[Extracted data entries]

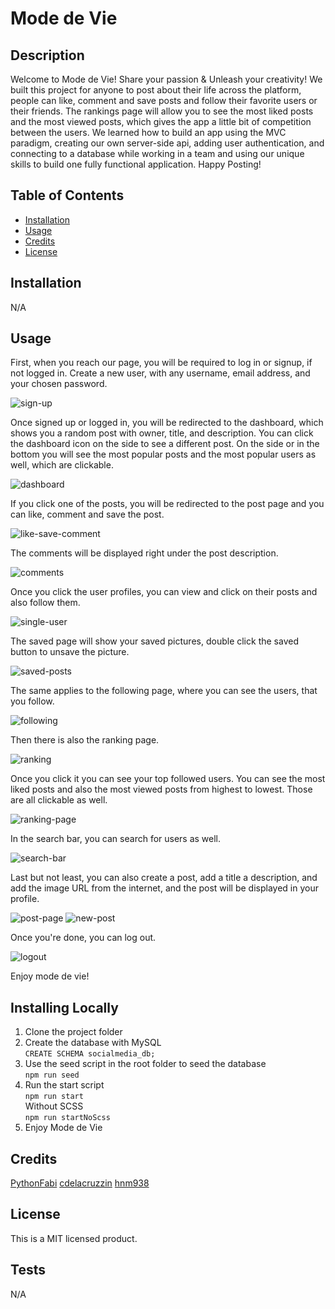 # Mode de Vie

## Description

Welcome to Mode de Vie!
Share your passion & Unleash your creativity!
We built this project for anyone to post about their life across the platform, people can like, comment and save posts and follow their favorite users or their friends.
The rankings page will allow you to see the most liked posts and the most viewed posts, which gives the app a little bit of competition between the users.
We learned how to build an app using the MVC paradigm, creating our own server-side api, adding user authentication, and connecting to a database while working in a team
and using our unique skills to build one fully functional application.
Happy Posting!

## Table of Contents

- [Installation](#installation)
- [Usage](#usage)
- [Credits](#credits)
- [License](#license)

## Installation

N/A

## Usage

First, when you reach our page, you will be required to log in or signup, if not logged in.
Create a new user, with any username, email address, and your chosen password.

![sign-up](https://github.com/PythonFabi/mode-de-vie/assets/129299589/92333ea7-d624-47fb-855c-0cf119bdb8ae)

Once signed up or logged in, you will be redirected to the dashboard, which shows you a random post with owner, title, and description. You can click the dashboard icon on the side to see a different post.
On the side or in the bottom you will see the most popular posts and the most popular users as well, which are clickable.

![dashboard](https://github.com/PythonFabi/mode-de-vie/assets/129299589/afbac0c8-a0cd-4454-8d6f-abd4907e9554)

If you click one of the posts, you will be redirected to the post page and you can like, comment and save the post. 

![like-save-comment](https://github.com/PythonFabi/mode-de-vie/assets/129299589/50c035aa-c6fb-4646-a4ce-b549d636c68a)

The comments will be displayed right under the post description.

![comments](https://github.com/PythonFabi/mode-de-vie/assets/129299589/1d8b12ce-e6f8-4a43-8310-d8c138583292)

Once you click the user profiles, you can view and click on their posts and also follow them.

![single-user](https://github.com/PythonFabi/mode-de-vie/assets/129299589/ef949b2b-be04-4367-abf6-d742aaf82c68)

The saved page will show your saved pictures, double click the saved button to unsave the picture.

![saved-posts](https://github.com/PythonFabi/mode-de-vie/assets/129299589/909eb5ab-3ede-4261-82ad-5dac3db16f9b)

The same applies to the following page, where you can see the users, that you follow.

![following](https://github.com/PythonFabi/mode-de-vie/assets/129299589/5643e775-2afd-4ecc-95a6-68dcceadd7a4)

Then there is also the ranking page. 

![ranking](https://github.com/PythonFabi/mode-de-vie/assets/129299589/0e015424-20f3-4c1c-aba7-23a11a9f70ee)

Once you click it you can see your top followed users. You can see the most liked posts and also the most viewed posts from highest to lowest. Those are all clickable as well.

![ranking-page](https://github.com/PythonFabi/mode-de-vie/assets/129299589/84878945-9c3e-4a70-a8c4-86ffcec38c3f)

In the search bar, you can search for users as well.

![search-bar](https://github.com/PythonFabi/mode-de-vie/assets/129299589/848199e1-0875-4992-99c9-62e321d2c80e)

Last but not least, you can also create a post, add a title a description, and add the image URL from the internet, and the post will be displayed in your profile.

![post-page](https://github.com/PythonFabi/mode-de-vie/assets/129299589/aafeeb06-278d-45f6-9d8a-aeaff834de58)
![new-post](https://github.com/PythonFabi/mode-de-vie/assets/129299589/569abf10-9f6e-48a5-996d-2f3172246d5b)

Once you're done, you can log out.

![logout](https://github.com/PythonFabi/mode-de-vie/assets/129299589/8ebcc86a-b9b7-4d69-b76b-a0ef16ae07da)

Enjoy mode de vie!

## Installing Locally
1. Clone the project folder
2. Create the database with MySQL \
   `CREATE SCHEMA socialmedia_db;`
3. Use the seed script in the root folder to seed the database \
   `npm run seed`
4. Run the start script \
   `npm run start` \
   Without SCSS \
   `npm run startNoScss`
5. Enjoy Mode de Vie

## Credits

[PythonFabi](https://github.com/PythonFabi)
[cdelacruzzin](https://github.com/cdelacruzzin)
[hnm938](https://github.com/hnm938)

## License

This is a MIT licensed product.

## Tests

N/A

Work to be completed :: In the records above, find the line with "We learned how"; write out exactly that line and each one after it, stopping after the line with "If you click".

Your solution ::
We learned how to build an app using the MVC paradigm, creating our own server-side api, adding user authentication, and connecting to a database while working in a team
and using our unique skills to build one fully functional application.
Happy Posting!

## Table of Contents

- [Installation](#installation)
- [Usage](#usage)
- [Credits](#credits)
- [License](#license)

## Installation

N/A

## Usage

First, when you reach our page, you will be required to log in or signup, if not logged in.
Create a new user, with any username, email address, and your chosen password.

![sign-up](https://github.com/PythonFabi/mode-de-vie/assets/129299589/92333ea7-d624-47fb-855c-0cf119bdb8ae)

Once signed up or logged in, you will be redirected to the dashboard, which shows you a random post with owner, title, and description. You can click the dashboard icon on the side to see a different post.
On the side or in the bottom you will see the most popular posts and the most popular users as well, which are clickable.

![dashboard](https://github.com/PythonFabi/mode-de-vie/assets/129299589/afbac0c8-a0cd-4454-8d6f-abd4907e9554)

If you click one of the posts, you will be redirected to the post page and you can like, comment and save the post. 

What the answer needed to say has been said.